"The devil should have gone to hell, but the devil did not go to hell, but still did many evils in the human world, harming good people, and when the moral restraint of the whole society no longer worked, everyone exposed the evil side, and the human world is hell." 」

The film Jay Beam is based on a true story from the Raja Kannu case of the 1990s, featuring an Indian human rights lawyer named "Chandroo" whose wife turned to the human rights lawyer to help bring justice when a tribal man was arrested on suspicion of theft.
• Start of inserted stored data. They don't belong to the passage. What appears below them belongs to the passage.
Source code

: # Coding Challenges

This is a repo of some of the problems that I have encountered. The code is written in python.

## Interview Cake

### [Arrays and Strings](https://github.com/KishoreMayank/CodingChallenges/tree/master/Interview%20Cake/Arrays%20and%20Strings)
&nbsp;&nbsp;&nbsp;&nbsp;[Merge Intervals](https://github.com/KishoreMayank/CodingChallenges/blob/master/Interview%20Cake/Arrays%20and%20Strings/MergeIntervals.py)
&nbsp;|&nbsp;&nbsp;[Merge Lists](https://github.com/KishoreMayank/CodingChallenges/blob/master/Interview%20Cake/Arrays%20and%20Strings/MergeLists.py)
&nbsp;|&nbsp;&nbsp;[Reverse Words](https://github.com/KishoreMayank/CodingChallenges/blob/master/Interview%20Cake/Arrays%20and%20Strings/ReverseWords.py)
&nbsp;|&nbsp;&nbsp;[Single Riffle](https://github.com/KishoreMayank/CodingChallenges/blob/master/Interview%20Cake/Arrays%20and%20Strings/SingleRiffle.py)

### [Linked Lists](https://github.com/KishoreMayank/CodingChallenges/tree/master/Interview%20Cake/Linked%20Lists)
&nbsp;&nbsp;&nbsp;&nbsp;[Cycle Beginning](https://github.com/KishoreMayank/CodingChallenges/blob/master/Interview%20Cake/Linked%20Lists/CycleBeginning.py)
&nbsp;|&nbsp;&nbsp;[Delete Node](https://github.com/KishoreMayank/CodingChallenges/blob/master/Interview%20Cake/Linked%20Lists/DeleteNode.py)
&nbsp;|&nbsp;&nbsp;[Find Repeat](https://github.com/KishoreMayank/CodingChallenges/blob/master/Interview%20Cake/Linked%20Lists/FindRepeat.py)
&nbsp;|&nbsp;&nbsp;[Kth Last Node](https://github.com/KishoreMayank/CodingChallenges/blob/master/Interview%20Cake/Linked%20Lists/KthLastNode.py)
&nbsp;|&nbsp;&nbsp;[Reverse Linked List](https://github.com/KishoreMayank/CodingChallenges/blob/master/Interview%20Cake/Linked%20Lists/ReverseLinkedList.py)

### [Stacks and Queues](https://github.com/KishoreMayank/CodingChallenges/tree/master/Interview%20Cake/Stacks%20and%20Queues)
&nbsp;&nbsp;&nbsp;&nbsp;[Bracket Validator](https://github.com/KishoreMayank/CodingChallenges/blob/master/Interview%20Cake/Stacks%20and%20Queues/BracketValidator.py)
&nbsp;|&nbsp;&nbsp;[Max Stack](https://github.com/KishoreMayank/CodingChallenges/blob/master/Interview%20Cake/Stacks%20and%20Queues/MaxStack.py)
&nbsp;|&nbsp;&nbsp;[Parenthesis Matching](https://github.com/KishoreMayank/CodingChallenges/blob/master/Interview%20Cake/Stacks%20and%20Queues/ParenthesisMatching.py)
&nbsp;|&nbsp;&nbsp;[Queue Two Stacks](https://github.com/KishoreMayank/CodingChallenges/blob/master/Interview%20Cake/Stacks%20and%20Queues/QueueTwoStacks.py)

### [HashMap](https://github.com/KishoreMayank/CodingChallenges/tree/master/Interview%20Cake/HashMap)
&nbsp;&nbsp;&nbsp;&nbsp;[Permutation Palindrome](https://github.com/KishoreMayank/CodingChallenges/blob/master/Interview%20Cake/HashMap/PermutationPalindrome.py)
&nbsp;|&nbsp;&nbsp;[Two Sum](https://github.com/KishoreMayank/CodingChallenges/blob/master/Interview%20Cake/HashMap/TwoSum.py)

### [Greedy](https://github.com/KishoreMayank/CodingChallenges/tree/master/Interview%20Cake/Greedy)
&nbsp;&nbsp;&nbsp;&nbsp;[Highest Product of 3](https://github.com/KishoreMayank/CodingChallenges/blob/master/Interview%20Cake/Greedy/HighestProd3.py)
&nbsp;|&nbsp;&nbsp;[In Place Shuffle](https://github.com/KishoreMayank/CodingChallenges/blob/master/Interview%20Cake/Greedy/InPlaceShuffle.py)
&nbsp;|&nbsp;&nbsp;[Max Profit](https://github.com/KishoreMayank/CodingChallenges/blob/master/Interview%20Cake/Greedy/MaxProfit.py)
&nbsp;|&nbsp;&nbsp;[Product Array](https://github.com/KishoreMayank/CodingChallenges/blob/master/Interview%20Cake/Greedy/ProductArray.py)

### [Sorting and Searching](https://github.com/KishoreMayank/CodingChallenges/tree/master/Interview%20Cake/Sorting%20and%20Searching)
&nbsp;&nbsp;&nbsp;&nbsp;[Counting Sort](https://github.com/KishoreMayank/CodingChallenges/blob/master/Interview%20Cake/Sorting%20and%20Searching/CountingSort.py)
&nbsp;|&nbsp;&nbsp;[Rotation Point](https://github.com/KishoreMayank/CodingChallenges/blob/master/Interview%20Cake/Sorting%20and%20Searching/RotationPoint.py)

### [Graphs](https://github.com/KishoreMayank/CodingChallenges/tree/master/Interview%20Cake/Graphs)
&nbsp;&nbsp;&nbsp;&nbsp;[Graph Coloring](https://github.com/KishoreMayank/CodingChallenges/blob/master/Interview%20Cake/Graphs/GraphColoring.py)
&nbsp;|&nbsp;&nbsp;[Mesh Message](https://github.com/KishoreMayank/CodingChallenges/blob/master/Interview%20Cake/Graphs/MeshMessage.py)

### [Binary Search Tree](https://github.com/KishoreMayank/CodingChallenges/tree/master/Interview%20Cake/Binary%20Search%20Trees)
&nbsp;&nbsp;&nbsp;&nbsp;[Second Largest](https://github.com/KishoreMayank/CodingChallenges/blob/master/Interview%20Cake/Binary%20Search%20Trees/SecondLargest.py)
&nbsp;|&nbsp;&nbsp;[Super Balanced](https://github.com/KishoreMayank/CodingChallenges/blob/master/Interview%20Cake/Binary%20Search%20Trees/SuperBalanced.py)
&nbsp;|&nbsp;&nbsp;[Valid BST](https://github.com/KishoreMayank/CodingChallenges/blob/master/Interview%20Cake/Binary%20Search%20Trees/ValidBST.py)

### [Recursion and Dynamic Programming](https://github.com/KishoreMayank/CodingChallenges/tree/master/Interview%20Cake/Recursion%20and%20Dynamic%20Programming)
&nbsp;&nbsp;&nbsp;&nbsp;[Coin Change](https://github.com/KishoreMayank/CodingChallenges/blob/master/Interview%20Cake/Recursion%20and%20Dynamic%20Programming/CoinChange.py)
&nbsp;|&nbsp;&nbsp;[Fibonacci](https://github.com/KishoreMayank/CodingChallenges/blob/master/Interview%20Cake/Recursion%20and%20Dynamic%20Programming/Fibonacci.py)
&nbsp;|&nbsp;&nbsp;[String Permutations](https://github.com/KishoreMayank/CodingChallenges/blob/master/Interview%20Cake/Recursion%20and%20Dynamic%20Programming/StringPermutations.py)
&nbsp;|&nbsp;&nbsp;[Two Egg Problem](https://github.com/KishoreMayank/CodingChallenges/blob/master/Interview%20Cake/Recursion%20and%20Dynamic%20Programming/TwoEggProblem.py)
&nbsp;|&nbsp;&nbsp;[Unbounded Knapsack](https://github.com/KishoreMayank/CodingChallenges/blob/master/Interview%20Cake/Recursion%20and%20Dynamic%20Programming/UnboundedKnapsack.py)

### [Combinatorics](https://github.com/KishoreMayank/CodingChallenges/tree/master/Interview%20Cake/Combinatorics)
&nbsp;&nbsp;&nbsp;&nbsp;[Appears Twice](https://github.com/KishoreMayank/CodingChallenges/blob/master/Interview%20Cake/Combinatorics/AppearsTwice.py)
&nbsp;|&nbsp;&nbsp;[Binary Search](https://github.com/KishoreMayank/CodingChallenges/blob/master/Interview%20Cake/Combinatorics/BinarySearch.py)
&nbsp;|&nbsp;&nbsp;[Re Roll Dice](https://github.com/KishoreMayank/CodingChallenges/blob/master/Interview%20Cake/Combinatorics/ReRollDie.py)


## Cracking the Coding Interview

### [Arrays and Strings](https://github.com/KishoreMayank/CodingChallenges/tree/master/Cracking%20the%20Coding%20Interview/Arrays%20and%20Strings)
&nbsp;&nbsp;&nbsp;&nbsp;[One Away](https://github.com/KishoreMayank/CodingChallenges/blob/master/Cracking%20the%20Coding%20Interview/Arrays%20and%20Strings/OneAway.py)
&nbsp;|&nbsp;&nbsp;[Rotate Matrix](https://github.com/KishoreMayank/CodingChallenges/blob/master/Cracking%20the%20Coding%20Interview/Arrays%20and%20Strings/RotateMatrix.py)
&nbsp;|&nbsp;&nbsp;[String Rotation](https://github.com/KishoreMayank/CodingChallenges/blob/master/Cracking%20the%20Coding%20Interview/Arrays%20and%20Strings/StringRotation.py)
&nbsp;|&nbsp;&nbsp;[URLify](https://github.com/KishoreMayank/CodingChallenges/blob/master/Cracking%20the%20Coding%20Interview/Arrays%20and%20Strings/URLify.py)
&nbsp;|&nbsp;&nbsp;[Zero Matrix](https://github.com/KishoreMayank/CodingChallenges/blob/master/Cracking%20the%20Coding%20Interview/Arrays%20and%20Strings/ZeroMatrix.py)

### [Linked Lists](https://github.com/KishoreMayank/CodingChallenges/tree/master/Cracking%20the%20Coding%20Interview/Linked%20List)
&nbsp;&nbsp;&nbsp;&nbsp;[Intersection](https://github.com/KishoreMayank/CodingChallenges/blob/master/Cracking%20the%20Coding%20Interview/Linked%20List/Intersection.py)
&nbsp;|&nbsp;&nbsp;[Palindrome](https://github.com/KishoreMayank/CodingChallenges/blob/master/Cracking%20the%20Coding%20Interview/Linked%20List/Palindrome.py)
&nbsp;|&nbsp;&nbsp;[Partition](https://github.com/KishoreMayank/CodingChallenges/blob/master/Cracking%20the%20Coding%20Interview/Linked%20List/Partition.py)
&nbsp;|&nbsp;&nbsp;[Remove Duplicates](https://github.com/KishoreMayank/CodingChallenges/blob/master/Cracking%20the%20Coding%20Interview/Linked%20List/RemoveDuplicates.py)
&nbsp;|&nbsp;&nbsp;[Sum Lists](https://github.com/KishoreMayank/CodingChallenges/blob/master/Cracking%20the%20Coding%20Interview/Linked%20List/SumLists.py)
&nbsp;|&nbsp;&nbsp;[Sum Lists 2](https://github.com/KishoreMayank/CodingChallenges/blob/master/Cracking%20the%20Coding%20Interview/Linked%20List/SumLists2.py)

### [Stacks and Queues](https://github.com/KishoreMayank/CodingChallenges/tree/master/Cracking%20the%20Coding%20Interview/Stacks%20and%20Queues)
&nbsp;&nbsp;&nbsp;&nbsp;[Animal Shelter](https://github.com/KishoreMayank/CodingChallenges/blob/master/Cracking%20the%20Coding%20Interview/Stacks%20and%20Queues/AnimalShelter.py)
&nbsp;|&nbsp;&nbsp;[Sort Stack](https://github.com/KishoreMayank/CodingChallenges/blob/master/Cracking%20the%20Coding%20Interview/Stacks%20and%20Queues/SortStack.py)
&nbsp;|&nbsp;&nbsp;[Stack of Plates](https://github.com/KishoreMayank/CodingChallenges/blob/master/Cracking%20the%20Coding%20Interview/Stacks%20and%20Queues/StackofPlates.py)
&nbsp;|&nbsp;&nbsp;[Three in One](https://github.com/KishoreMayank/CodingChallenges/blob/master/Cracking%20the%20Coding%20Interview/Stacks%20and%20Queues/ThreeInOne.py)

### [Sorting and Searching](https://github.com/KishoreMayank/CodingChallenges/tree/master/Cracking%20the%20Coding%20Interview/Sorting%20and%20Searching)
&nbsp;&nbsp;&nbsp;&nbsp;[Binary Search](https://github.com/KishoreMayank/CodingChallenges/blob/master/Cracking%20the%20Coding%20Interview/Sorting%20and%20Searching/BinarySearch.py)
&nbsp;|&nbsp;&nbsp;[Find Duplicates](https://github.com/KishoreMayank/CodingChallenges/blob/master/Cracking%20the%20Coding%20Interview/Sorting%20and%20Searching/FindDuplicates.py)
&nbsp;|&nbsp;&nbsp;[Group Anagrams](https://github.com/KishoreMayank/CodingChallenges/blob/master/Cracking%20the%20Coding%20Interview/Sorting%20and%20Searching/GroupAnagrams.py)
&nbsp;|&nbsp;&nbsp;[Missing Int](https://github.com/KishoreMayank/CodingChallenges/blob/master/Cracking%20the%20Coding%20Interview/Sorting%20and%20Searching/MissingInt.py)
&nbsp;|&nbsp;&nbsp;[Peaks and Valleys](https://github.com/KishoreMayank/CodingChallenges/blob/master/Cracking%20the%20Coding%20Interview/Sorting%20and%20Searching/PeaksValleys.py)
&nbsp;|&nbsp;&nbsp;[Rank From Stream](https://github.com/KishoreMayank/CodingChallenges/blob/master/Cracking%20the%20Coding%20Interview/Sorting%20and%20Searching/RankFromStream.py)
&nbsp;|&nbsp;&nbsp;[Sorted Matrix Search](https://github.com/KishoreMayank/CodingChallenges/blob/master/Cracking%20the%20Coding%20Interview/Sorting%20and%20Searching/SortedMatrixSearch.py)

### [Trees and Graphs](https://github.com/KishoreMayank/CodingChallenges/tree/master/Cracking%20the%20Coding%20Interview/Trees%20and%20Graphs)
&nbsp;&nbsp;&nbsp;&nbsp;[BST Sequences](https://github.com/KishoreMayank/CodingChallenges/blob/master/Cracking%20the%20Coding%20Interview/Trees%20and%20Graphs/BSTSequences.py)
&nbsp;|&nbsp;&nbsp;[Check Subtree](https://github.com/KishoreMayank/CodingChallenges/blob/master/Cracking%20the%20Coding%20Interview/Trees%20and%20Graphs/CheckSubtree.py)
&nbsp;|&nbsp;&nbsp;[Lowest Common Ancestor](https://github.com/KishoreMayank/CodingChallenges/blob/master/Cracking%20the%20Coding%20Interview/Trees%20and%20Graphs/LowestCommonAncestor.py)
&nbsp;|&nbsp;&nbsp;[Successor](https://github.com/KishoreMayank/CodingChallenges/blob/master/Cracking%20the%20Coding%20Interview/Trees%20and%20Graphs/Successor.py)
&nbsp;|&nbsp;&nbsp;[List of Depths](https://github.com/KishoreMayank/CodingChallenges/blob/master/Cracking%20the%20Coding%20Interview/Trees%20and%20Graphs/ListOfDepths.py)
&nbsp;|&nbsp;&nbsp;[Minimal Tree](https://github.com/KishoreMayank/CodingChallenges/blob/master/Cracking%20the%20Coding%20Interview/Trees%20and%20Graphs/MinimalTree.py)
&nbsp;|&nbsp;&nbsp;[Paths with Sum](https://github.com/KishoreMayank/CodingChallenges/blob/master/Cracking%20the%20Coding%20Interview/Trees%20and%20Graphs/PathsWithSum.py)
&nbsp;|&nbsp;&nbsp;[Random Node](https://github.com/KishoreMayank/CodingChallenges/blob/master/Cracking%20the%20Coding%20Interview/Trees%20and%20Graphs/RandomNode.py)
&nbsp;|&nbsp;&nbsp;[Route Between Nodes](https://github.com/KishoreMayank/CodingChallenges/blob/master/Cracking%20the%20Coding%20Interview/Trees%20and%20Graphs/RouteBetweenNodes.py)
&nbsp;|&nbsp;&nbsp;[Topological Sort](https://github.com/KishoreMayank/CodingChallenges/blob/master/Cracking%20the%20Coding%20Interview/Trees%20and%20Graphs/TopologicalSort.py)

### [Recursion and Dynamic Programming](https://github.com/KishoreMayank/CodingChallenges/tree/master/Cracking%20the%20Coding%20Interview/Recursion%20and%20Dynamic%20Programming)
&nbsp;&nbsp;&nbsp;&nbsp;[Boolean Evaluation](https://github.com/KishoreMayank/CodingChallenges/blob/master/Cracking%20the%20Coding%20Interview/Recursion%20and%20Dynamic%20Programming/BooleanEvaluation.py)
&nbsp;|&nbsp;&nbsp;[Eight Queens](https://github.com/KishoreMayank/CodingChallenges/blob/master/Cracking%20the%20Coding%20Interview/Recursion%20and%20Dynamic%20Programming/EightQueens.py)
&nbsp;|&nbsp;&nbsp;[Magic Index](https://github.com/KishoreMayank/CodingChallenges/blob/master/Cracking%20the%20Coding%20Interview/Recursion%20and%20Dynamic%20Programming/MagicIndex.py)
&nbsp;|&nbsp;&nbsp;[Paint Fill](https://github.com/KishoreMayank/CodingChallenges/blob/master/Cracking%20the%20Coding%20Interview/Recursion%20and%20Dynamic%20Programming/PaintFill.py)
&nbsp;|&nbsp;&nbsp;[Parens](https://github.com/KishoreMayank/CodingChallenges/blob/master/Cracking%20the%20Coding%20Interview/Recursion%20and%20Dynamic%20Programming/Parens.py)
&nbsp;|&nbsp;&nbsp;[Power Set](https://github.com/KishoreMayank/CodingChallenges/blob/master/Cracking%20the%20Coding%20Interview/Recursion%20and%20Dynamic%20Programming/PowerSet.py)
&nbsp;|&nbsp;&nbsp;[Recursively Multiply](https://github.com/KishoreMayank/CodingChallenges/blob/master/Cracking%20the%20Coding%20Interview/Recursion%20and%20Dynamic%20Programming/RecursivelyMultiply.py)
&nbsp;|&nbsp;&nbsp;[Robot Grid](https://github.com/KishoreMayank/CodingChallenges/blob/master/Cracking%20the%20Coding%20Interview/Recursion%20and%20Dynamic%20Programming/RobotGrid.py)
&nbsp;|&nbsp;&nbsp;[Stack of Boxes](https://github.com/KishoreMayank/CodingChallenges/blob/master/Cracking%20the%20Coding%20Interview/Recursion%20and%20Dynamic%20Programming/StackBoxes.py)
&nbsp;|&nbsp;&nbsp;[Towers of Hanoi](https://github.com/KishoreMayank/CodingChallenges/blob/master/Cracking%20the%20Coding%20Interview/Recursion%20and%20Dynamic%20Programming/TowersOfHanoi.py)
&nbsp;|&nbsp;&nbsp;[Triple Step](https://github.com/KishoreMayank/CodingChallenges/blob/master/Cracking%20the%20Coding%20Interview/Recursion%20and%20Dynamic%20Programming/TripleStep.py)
Against power, exposing injustice, pursuing justice, calling for equality, many kinds of films based on true stories, the audience can resonate. Xu Zheng starred in "I Am Not a Medicine God" is also adapted from a real person, with a Douban score of 9.0 points, which is 0.3 points higher than "Jay Beam". It just so happens that "generic drugs" are also produced in India.
Since 1993, Bhim, India, has handled 96,000 cases in order to bring justice to the Dalit class, with an average of 75 cases a day. The film's case is just one of them.
The title of the film, Jay Beam, is primarily a tribute to Beam's spirit of fighting for the rights of the Dalits.
In real life, the audience still rarely encounters this kind of misfortune, "I am not a medicine god" only points out some errors in the regulations, and the contradictions of "Jay Beam" are even sharper. The functioning of the judiciary under the old system has increased the suffering of ordinary people.
The great Man Mao Zedong said: "Without oppression, there is no resistance."
If you lived in such an environment, would you rebel?